WASHINGTON (Reuters) - A Democratic congressman, in a lawsuit filed on Tuesday, accused former President Donald Trump, his personal lawyer Rudy Giuliani and two right-wing groups of conspiring to incite last month's deadly riot at the U.S. Capitol.
The civil lawsuit accuses them of violating the Ku Klux Klan Act, an 1871 law passed to crack down on the white supremacist organization. It is the latest legal attempt to find Trump responsible for the violence on Jan. 6, after he spent months falsely claiming his election defeat in November was the result of widespread fraud.
It also names as defendants the Proud Boys, a far-right organization, and the anti-government militia known as the "Oath Keepers."
"The insurrection was the result of a carefully orchestrated plan by Trump, Giuliani and extremist groups like the Oath Keepers and Proud Boys, all of whom shared a common goal of employing intimidation, harassment and threats to stop the certification of the Electoral College," according to a press release announcing the lawsuit.
The U.S. Senate on Saturday acquitted Trump of inciting the Jan. 6 riot, when 57 senators, including seven Republicans, voted to convict, short of the 67 votes needed.
Representative Bennie Thompson, a Democrat who chairs the House of Representatives Homeland Security Committee, is the named plaintiff on the suit filed in U.S. District Court in Washington.
It seeks compensatory and punitive damages without citing a dollar figure, as well as an award for attorneys fees. In addition, it asks a federal judge to issue an order barring Trump and his co-defendants from future violations of the law.
Thompson says he heard threats and a gunshot during the attack on the Capitol and had to hide from the mob.
The National Association for the Advancement of Colored People and attorneys from the law firm Cohen Milstein Sellers & Toll PLLC are handling the litigation.
Giuliani did not respond to a request comment.
Jason Miller, an adviser to Trump, said Giuliani "is not currently representing President Trump in any legal matters" and he dismissed the allegations in the lawsuit, citing Trump's acquittal in the Senate.

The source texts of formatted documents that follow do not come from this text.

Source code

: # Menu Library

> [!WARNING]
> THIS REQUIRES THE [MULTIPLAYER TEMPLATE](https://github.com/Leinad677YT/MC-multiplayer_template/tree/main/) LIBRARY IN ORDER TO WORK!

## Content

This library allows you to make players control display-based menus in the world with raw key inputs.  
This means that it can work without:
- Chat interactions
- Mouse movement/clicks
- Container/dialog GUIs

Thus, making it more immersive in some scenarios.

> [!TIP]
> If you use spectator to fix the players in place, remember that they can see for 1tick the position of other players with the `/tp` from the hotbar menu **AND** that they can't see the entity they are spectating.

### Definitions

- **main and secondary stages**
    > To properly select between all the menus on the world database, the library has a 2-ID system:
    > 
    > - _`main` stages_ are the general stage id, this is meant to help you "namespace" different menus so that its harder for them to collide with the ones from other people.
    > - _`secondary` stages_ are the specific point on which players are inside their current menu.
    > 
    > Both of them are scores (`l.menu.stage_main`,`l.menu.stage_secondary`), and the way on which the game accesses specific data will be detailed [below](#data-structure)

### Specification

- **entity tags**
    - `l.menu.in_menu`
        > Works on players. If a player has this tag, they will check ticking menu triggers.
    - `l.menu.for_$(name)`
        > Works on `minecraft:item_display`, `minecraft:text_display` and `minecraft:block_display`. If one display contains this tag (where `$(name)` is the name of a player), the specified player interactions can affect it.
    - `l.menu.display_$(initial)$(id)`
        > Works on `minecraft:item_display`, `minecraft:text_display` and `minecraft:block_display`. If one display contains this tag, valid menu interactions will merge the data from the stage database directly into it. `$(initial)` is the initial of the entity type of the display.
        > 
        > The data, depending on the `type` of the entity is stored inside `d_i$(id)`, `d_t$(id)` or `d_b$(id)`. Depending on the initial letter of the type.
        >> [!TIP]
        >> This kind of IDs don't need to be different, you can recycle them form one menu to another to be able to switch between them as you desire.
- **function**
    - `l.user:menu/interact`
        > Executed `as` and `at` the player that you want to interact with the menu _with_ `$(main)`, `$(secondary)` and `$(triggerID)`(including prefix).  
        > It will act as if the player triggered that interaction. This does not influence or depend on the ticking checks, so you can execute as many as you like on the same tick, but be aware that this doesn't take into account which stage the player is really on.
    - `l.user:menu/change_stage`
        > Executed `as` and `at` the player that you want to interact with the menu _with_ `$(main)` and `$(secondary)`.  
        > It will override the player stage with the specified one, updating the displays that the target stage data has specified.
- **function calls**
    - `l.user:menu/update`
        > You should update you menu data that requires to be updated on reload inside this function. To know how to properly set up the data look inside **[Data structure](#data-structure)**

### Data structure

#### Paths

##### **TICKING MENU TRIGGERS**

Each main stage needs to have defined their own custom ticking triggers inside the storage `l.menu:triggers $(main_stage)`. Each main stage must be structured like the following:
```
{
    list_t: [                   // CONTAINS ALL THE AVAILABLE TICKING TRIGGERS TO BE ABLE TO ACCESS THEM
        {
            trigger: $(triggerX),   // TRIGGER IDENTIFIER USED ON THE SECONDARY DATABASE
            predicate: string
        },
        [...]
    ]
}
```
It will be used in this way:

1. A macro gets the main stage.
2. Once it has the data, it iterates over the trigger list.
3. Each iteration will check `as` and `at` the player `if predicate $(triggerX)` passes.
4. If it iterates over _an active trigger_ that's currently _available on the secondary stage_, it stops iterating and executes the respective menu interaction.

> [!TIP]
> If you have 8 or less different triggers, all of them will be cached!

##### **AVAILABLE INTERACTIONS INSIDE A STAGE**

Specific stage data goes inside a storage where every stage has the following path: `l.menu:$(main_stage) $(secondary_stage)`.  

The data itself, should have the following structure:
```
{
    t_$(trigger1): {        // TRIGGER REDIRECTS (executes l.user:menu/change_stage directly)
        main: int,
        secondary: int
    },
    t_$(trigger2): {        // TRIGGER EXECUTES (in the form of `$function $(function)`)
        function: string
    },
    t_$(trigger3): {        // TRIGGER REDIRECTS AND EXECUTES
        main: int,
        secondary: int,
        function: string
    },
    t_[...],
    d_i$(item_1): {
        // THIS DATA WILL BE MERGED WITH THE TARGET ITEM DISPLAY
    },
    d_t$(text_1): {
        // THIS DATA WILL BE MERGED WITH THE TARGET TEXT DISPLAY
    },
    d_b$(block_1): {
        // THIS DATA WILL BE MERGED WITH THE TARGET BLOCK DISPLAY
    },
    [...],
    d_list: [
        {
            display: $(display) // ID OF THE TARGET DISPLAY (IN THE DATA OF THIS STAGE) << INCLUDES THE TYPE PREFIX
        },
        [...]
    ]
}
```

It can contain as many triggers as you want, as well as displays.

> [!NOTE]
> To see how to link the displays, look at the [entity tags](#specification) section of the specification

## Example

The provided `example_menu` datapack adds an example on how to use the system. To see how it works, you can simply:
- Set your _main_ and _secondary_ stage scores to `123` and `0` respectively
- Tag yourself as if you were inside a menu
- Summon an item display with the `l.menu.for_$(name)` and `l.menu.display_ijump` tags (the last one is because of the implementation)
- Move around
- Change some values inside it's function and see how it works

"President Trump did not plan, produce or organize the Jan. 6th rally on the Ellipse," Miller said in a statement, referring to a speech the Republican former president made that day at a rally near the White House.
Indiana University law professor Gerard Magliocca said Trump will likely be dismissed as a defendant from the lawsuit because of a U.S. Supreme Court decision from 1982 that protects presidents from lawsuits over official acts.
"I don't see how the tort suit can proceed" against Trump, Magliocca said, adding that in his view, Trump's speech was within the scope of his official duties.
Critics have said that Trump and Giuliani helped incite the rioters during the Jan. 6 "Save America" rally, where both repeated false claims that the election had been stolen.
Giuliani told the crowd "let's have trial by combat... I'll be darned if they're going to take our free and fair vote."
Trump, who then took the stage, urged people to march to the Capitol. More than 200 people have been charged with federal offences in the assault on Congress, which left five dead.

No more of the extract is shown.